Романист не хочет расставаться с мечтою о том, что девушка, встретившаяся ему в подлинном мире, может стать главным в его жизни. Он заставляет вымышленную героиню способствовать побегу своего возлюбленного. Но едва оказавшись на свободе и вернувшись домой, тот впадает в ипохондрию, переживая сильнейшее чувство тоски и утраты. Он томится по героине, точно так же, как писатель Лукас томится по девушке, которую однажды встретил в картинной галерее. Остальное тебе известно. Это – твоя собственная история. – Евгения пожала плечами. – Это твоя жизнь, и сейчас ты, как говорится, псу под хвост ее выбрасываешь. По‑моему, версия весьма правдоподобна. И она решает все твои проблемы.

– Нет.

– Почему?

– Потому что мне она правдоподобной не кажется.

Точно так же отклонил я призыв Евгении найти духовное прибежище.

– Религия, – заметил я, – последнее, в чем я сейчас нуждаюсь. Нет, с упорством маньяка буду продолжать поиски. А там посмотрим, куда они приведут.

 

А привели или, вернее, повели они меня вниз, по сужающейся спирали. Я брел по «пескам Сахары», бессильный сопротивляться инерции, влекущей к огненному и испепеляющему жерлу. Я был целиком поглощен угнетающим чувством отсутствия. Отсутствия и полной рассеянности. Оказавшись в компании, я, случалось, начинал фразу и обрывал – нить, связывающая язык и мыслительные функции, странным образом терялась. Я бродил по квартире, переходя из комнаты в комнату, в поисках предметов, которые нес в руках или только что положил на стол прямо перед собой. Сон у меня совершенно сбился. Бывало, я днями не ложился в постель, поддерживаемый горючей смесью кокаина, амфитаминов и алкоголя, а бывало, днями опять‑таки валялся под одеялом, вставая за тем лишь, чтобы пополнить запасы спиртного.

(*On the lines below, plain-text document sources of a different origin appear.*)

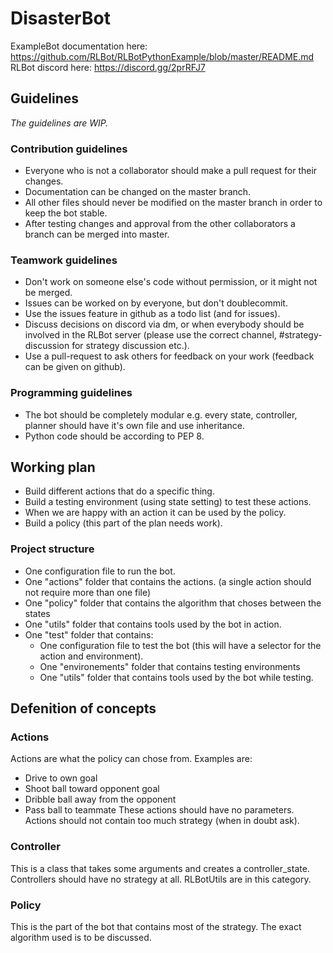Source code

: # DisasterBot

ExampleBot documentation here: https://github.com/RLBot/RLBotPythonExample/blob/master/README.md
RLBot discord here: https://discord.gg/2prRFJ7

## Guidelines
_The guidelines are WIP._

### Contribution guidelines

* Everyone who is not a collaborator should make a pull request for their changes.
* Documentation can be changed on the master branch.
* All other files should never be modified on the master branch in order to keep the bot stable.
* After testing changes and approval from the other collaborators a branch can be merged into master.


### Teamwork guidelines

* Don't work on someone else's code without permission, or it might not be merged.
* Issues can be worked on by everyone, but don't doublecommit.
* Use the issues feature in github as a todo list (and for issues).
* Discuss decisions on discord via dm, or when everybody should be involved in the RLBot server (please use the correct channel, #strategy-discussion for strategy discussion etc.).
* Use a pull-request to ask others for feedback on your work (feedback can be given on github).


### Programming guidelines

* The bot should be completely modular e.g. every state, controller, planner should have it's own file and use inheritance.
* Python code should be according to PEP 8.



## Working plan

* Build different actions that do a specific thing.
* Build a testing environment (using state setting) to test these actions.
* When we are happy with an action it can be used by the policy.
* Build a policy (this part of the plan needs work).


### Project structure

* One configuration file to run the bot.
* One "actions" folder that contains the actions. (a single action should not require more than one file)
* One "policy" folder that contains the algorithm that choses between the states
* One "utils" folder that contains tools used by the bot in action.
* One "test" folder that contains:
  * One configuration file to test the bot (this will have a selector for the action and environment).
  * One "environements" folder that contains testing environments
  * One "utils" folder that contains tools used by the bot while testing.



## Defenition of concepts

### Actions
Actions are what the policy can chose from.
Examples are:
* Drive to own goal
* Shoot ball toward opponent goal
* Dribble ball away from the opponent
* Pass ball to teammate
These actions should have no parameters.
Actions should not contain too much strategy (when in doubt ask).

### Controller
This is a class that takes some arguments and creates a controller_state.
Controllers should have no strategy at all.
RLBotUtils are in this category.

### Policy
This is the part of the bot that contains most of the strategy.
The exact algorithm used is to be discussed.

Поскольку заснуть и проснуться я мог в любой момент, разница между днем и ночью стерлась, и постепенно я переместился в область постоянных сумерек. Я перестал покупать и готовить пищу. В тех редких случаях, когда уходил из дома, путь мой обрывался там, куда я меньше всего собирался идти. Несмотря на страх попасть в непредвиденную беду, ноги несли меня прочь от Святой Катарины. А с приходом осени, когда задул пронзительный северный ветер, я почти вовсе перестал выходить на улицу.

 

Глава 18

Пожиратель огня

 

Все же один раз в несколько дней прорезался аппетит, а поскольку сама мысль о готовке приводила меня в ужас, не оставалось ничего другого, как наведываться в один‑другой‑третий дешевые ресторанчики, расположенные поблизости. Среди них был и новый де Сан‑Кугат – владения Сантьяго. Однажды в первой половине дня, когда ветер гнал на материк крупные капли октябрьского дождя, поднявшись поздно весь в поту после скверно проведенной ночи и пытаясь избавиться от крупной дрожи (которая и днем никак не унималась) при помощи литра красного вина, я к Сантьяго и отправился. Поначалу собирался пойти в другое место, поближе – после вина голод ощущался особенно остро, – но хозяин его, уроженец Галиции, в последнее время неприветливо меня встречал, так что я передумал в пользу Сантьяго.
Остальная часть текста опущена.